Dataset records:
=== Section Start ===

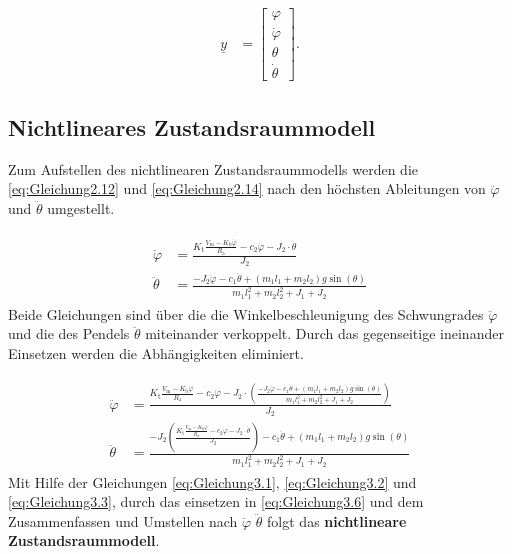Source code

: \begin{align}
    \underline{y} &=
    \begin{bmatrix} \label{eq:Gleichung3.4}
        \varphi     \\
        \dot\varphi \\
        \theta      \\
        \dot\theta
    \end{bmatrix}.
\end{align}

\subsection{Nichtlineares Zustandsraummodell}\label{cap:nichtlinearesZustandsraummodell}

Zum Aufstellen des nichtlinearen Zustandsraummodells werden die \autoref{eq:Gleichung2.12} und \autoref{eq:Gleichung2.14} nach den höchsten Ableitungen von $\ddot\varphi$ und $\ddot\theta$ umgestellt.

\begin{align} \label{eq:Gleichung3.5}
    \begin{split}
        \ddot\varphi &= \frac{K_{\mathrm{t}} \frac{V_{\mathrm{m}} - K_{\mathrm{b}} \dot\varphi}{R_{\mathrm{a}}} - c_2 \dot\varphi - J_2 \cdot \ddot\theta}{J_2} \\
        \ddot\theta &= \frac{-J_2 \ddot\varphi - c_1 \dot\theta + \left( m_1 l_1 + m_2 l_2\right) g \sin(\theta)}{m_1 l_1^2 + m_2 l_2^2 + J_1 + J_2}
    \end{split}
\end{align}
\newline
Beide Gleichungen sind über die die Winkelbeschleunigung des Schwungrades $\ddot\varphi$ und die des Pendels $\ddot\theta$ miteinander verkoppelt. Durch das gegenseitige ineinander Einsetzen werden die Abhängigkeiten eliminiert.

\begin{align} \label{eq:Gleichung3.6}
    \begin{split}
        \ddot\varphi &= \frac{K_{\mathrm{t}} \frac{V_{\mathrm{m}} - K_{\mathrm{b}} \dot\varphi}{R_{\mathrm{a}}} - c_2 \dot\varphi - J_2 \cdot \left( \frac{-J_2 \ddot\varphi - c_1 \dot\theta + \left( m_1 l_1 + m_2 l_2\right) g \sin(\theta)}{m_1 l_1^2 + m_2 l_2^2 + J_1 + J_2}\right)}{J_2} \\
        \ddot\theta &= \frac{-J_2 \left( \frac{K_{\mathrm{t}} \frac{V_{\mathrm{m}} - K_{\mathrm{b}} \dot\varphi}{R_{\mathrm{a}}} - c_2 \dot\varphi - J_2 \cdot \ddot\theta}{J_2}\right) - c_1 \dot\theta + \left( m_1 l_1 + m_2 l_2\right) g \sin(\theta)}{m_1 l_1^2 + m_2 l_2^2 + J_1 + J_2}
    \end{split}
\end{align}
\newline
Mit Hilfe der Gleichungen \ref{eq:Gleichung3.1}, \ref{eq:Gleichung3.2} und \ref{eq:Gleichung3.3}, durch das einsetzen in \autoref{eq:Gleichung3.6} und dem Zusammenfassen und Umstellen nach $\ddot\varphi$ \bzw $\ddot\theta$ folgt das \textbf{nichtlineare Zustandsraummodell}.

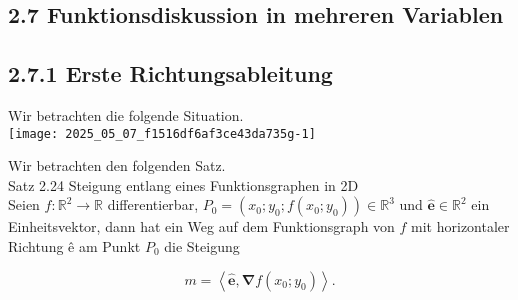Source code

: \documentclass[10pt]{article}
\begin{document}
\subsection*{2.7 Funktionsdiskussion in mehreren Variablen}
\subsection*{2.7.1 Erste Richtungsableitung}
Wir betrachten die folgende Situation.\\
\texttt{[image: 2025\_05\_07\_f1516df6af3ce43da735g-1]}

Wir betrachten den folgenden Satz.\\
Satz 2.24 Steigung entlang eines Funktionsgraphen in 2D\\
Seien $f: \mathbb{R}^{2} \rightarrow \mathbb{R}$ differentierbar, $P_{0}=\left(x_{0} ; y_{0} ; f\left(x_{0} ; y_{0}\right)\right) \in \mathbb{R}^{3}$ und $\hat{\mathbf{e}} \in \mathbb{R}^{2}$ ein Einheitsvektor, dann hat ein Weg auf dem Funktionsgraph von $f$ mit horizontaler Richtung ê am Punkt $P_{0}$ die Steigung


\begin{equation*}
m=\left\langle\hat{\mathbf{e}}, \boldsymbol{\nabla} f\left(x_{0} ; y_{0}\right)\right\rangle . \tag{2.189}
\end{equation*}
\end{document}
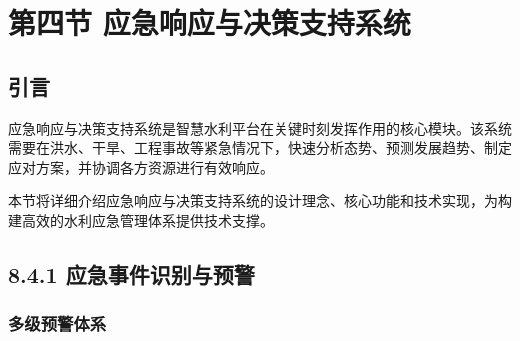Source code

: \section{第四节
应急响应与决策支持系统}\label{ux7b2cux56dbux8282-ux5e94ux6025ux54cdux5e94ux4e0eux51b3ux7b56ux652fux6301ux7cfbux7edf}

\subsection{引言}\label{ux5f15ux8a00}

应急响应与决策支持系统是智慧水利平台在关键时刻发挥作用的核心模块。该系统需要在洪水、干旱、工程事故等紧急情况下，快速分析态势、预测发展趋势、制定应对方案，并协调各方资源进行有效响应。

本节将详细介绍应急响应与决策支持系统的设计理念、核心功能和技术实现，为构建高效的水利应急管理体系提供技术支撑。

\subsection{8.4.1
应急事件识别与预警}\label{ux5e94ux6025ux4e8bux4ef6ux8bc6ux522bux4e0eux9884ux8b66}

\subsubsection{多级预警体系}\label{ux591aux7ea7ux9884ux8b66ux4f53ux7cfb}

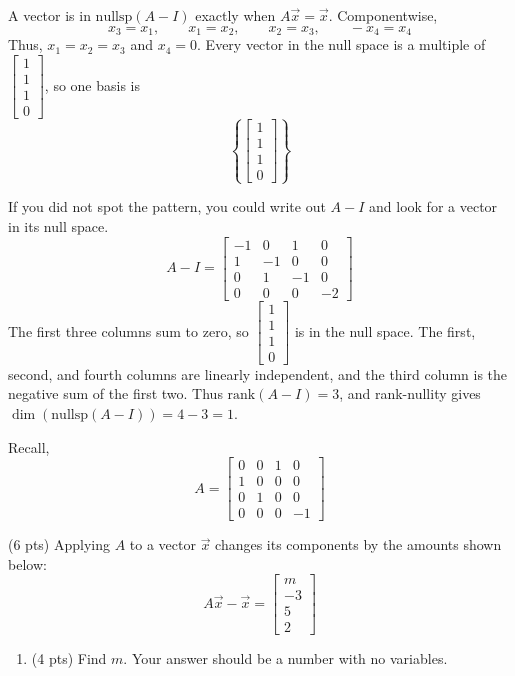 \documentclass[11pt]{article}
\begin{document}
\begin{prob}[(16 pts)]
\begin{subprob}
\begin{solution}
A vector is in $\text{nullsp}(A-I)$ exactly when $A\vec x=\vec x$. Componentwise,
\[
x_3=x_1,\qquad x_1=x_2,\qquad x_2=x_3,\qquad -x_4=x_4
\]
Thus, $x_1=x_2=x_3$ and $x_4=0$. Every vector in the null space is a multiple of $\begin{bmatrix}1\\1\\1\\0\end{bmatrix}$, so one basis is
\[
\boxed{\left\{\begin{bmatrix}1\\1\\1\\0\end{bmatrix}\right\}}
\]

If you did not spot the pattern, you could write out $A-I$ and look for a vector in its null space.
\[
A-I=\begin{bmatrix}
-1&0&1&0\\
1&-1&0&0\\
0&1&-1&0\\
0&0&0&-2
\end{bmatrix}
\]
The first three columns sum to zero, so $\begin{bmatrix}1\\1\\1\\0\end{bmatrix}$ is in the null space. The first, second, and fourth columns are linearly independent, and the third column is the negative sum of the first two. Thus $\text{rank}(A-I)=3$, and rank-nullity gives $\dim(\text{nullsp}(A-I))=4-3=1$.
\end{solution}
\end{subprob}
\newpage

Recall,
\[
A=\begin{bmatrix}
0&0&1&0\\
1&0&0&0\\
0&1&0&0\\
0&0&0&-1
\end{bmatrix}
\]
\begin{subprob}(6 pts)
Applying $A$ to a vector $\vec x$ changes its components by the amounts shown below:
\[
A\vec x-\vec x=\begin{bmatrix}m\\-3\\5\\2\end{bmatrix}
\]
\begin{enumerate}[label=(\roman*)]
\item (4 pts) Find $m$. Your answer should be a number with no variables.\par\vspace{0.2em}


\end{enumerate}
\end{subprob}
\end{prob}
\end{document}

=== Section End ===

= YOUR ASSIGNMENT =
All records should be output exactly, with the pictures left out.

= OUTPUT OF THE TASK =
Source code

: \begin{align}
    \underline{y} &=
    \begin{bmatrix} \label{eq:Gleichung3.4}
        \varphi     \\
        \dot\varphi \\
        \theta      \\
        \dot\theta
    \end{bmatrix}.
\end{align}

\subsection{Nichtlineares Zustandsraummodell}\label{cap:nichtlinearesZustandsraummodell}

Zum Aufstellen des nichtlinearen Zustandsraummodells werden die \autoref{eq:Gleichung2.12} und \autoref{eq:Gleichung2.14} nach den höchsten Ableitungen von $\ddot\varphi$ und $\ddot\theta$ umgestellt.

\begin{align} \label{eq:Gleichung3.5}
    \begin{split}
        \ddot\varphi &= \frac{K_{\mathrm{t}} \frac{V_{\mathrm{m}} - K_{\mathrm{b}} \dot\varphi}{R_{\mathrm{a}}} - c_2 \dot\varphi - J_2 \cdot \ddot\theta}{J_2} \\
        \ddot\theta &= \frac{-J_2 \ddot\varphi - c_1 \dot\theta + \left( m_1 l_1 + m_2 l_2\right) g \sin(\theta)}{m_1 l_1^2 + m_2 l_2^2 + J_1 + J_2}
    \end{split}
\end{align}
\newline
Beide Gleichungen sind über die die Winkelbeschleunigung des Schwungrades $\ddot\varphi$ und die des Pendels $\ddot\theta$ miteinander verkoppelt. Durch das gegenseitige ineinander Einsetzen werden die Abhängigkeiten eliminiert.

\begin{align} \label{eq:Gleichung3.6}
    \begin{split}
        \ddot\varphi &= \frac{K_{\mathrm{t}} \frac{V_{\mathrm{m}} - K_{\mathrm{b}} \dot\varphi}{R_{\mathrm{a}}} - c_2 \dot\varphi - J_2 \cdot \left( \frac{-J_2 \ddot\varphi - c_1 \dot\theta + \left( m_1 l_1 + m_2 l_2\right) g \sin(\theta)}{m_1 l_1^2 + m_2 l_2^2 + J_1 + J_2}\right)}{J_2} \\
        \ddot\theta &= \frac{-J_2 \left( \frac{K_{\mathrm{t}} \frac{V_{\mathrm{m}} - K_{\mathrm{b}} \dot\varphi}{R_{\mathrm{a}}} - c_2 \dot\varphi - J_2 \cdot \ddot\theta}{J_2}\right) - c_1 \dot\theta + \left( m_1 l_1 + m_2 l_2\right) g \sin(\theta)}{m_1 l_1^2 + m_2 l_2^2 + J_1 + J_2}
    \end{split}
\end{align}
\newline
Mit Hilfe der Gleichungen \ref{eq:Gleichung3.1}, \ref{eq:Gleichung3.2} und \ref{eq:Gleichung3.3}, durch das einsetzen in \autoref{eq:Gleichung3.6} und dem Zusammenfassen und Umstellen nach $\ddot\varphi$ \bzw $\ddot\theta$ folgt das \textbf{nichtlineare Zustandsraummodell}.

Source code

: \documentclass[10pt]{article}
\begin{document}
\subsection*{2.7 Funktionsdiskussion in mehreren Variablen}
\subsection*{2.7.1 Erste Richtungsableitung}
Wir betrachten die folgende Situation.\\
\texttt{[image: 2025\_05\_07\_f1516df6af3ce43da735g-1]}

Wir betrachten den folgenden Satz.\\
Satz 2.24 Steigung entlang eines Funktionsgraphen in 2D\\
Seien $f: \mathbb{R}^{2} \rightarrow \mathbb{R}$ differentierbar, $P_{0}=\left(x_{0} ; y_{0} ; f\left(x_{0} ; y_{0}\right)\right) \in \mathbb{R}^{3}$ und $\hat{\mathbf{e}} \in \mathbb{R}^{2}$ ein Einheitsvektor, dann hat ein Weg auf dem Funktionsgraph von $f$ mit horizontaler Richtung ê am Punkt $P_{0}$ die Steigung


\begin{equation*}
m=\left\langle\hat{\mathbf{e}}, \boldsymbol{\nabla} f\left(x_{0} ; y_{0}\right)\right\rangle . \tag{2.189}
\end{equation*}
\end{document}
Source code

: \section{第四节
应急响应与决策支持系统}\label{ux7b2cux56dbux8282-ux5e94ux6025ux54cdux5e94ux4e0eux51b3ux7b56ux652fux6301ux7cfbux7edf}

\subsection{引言}\label{ux5f15ux8a00}

应急响应与决策支持系统是智慧水利平台在关键时刻发挥作用的核心模块。该系统需要在洪水、干旱、工程事故等紧急情况下，快速分析态势、预测发展趋势、制定应对方案，并协调各方资源进行有效响应。

本节将详细介绍应急响应与决策支持系统的设计理念、核心功能和技术实现，为构建高效的水利应急管理体系提供技术支撑。

\subsection{8.4.1
应急事件识别与预警}\label{ux5e94ux6025ux4e8bux4ef6ux8bc6ux522bux4e0eux9884ux8b66}

\subsubsection{多级预警体系}\label{ux591aux7ea7ux9884ux8b66ux4f53ux7cfb}

 \documentclass[11pt]{article}
\begin{document}
\begin{prob}[(16 pts)]
\begin{subprob}
\begin{solution}
A vector is in $\text{nullsp}(A-I)$ exactly when $A\vec x=\vec x$. Componentwise,
\[
x_3=x_1,\qquad x_1=x_2,\qquad x_2=x_3,\qquad -x_4=x_4
\]
Thus, $x_1=x_2=x_3$ and $x_4=0$. Every vector in the null space is a multiple of $\begin{bmatrix}1\\1\\1\\0\end{bmatrix}$, so one basis is
\[
\boxed{\left\{\begin{bmatrix}1\\1\\1\\0\end{bmatrix}\right\}}
\]

If you did not spot the pattern, you could write out $A-I$ and look for a vector in its null space.
\[
A-I=\begin{bmatrix}
-1&0&1&0\\
1&-1&0&0\\
0&1&-1&0\\
0&0&0&-2
\end{bmatrix}
\]
The first three columns sum to zero, so $\begin{bmatrix}1\\1\\1\\0\end{bmatrix}$ is in the null space. The first, second, and fourth columns are linearly independent, and the third column is the negative sum of the first two. Thus $\text{rank}(A-I)=3$, and rank-nullity gives $\dim(\text{nullsp}(A-I))=4-3=1$.
\end{solution}
\end{subprob}
\newpage

Recall,
\[
A=\begin{bmatrix}
0&0&1&0\\
1&0&0&0\\
0&1&0&0\\
0&0&0&-1
\end{bmatrix}
\]
\begin{subprob}(6 pts)
Applying $A$ to a vector $\vec x$ changes its components by the amounts shown below:
\[
A\vec x-\vec x=\begin{bmatrix}m\\-3\\5\\2\end{bmatrix}
\]
\begin{enumerate}[label=(\roman*)]
\item (4 pts) Find $m$. Your answer should be a number with no variables.\par\vspace{0.2em}


\end{enumerate}
\end{subprob}
\end{prob}
\end{document}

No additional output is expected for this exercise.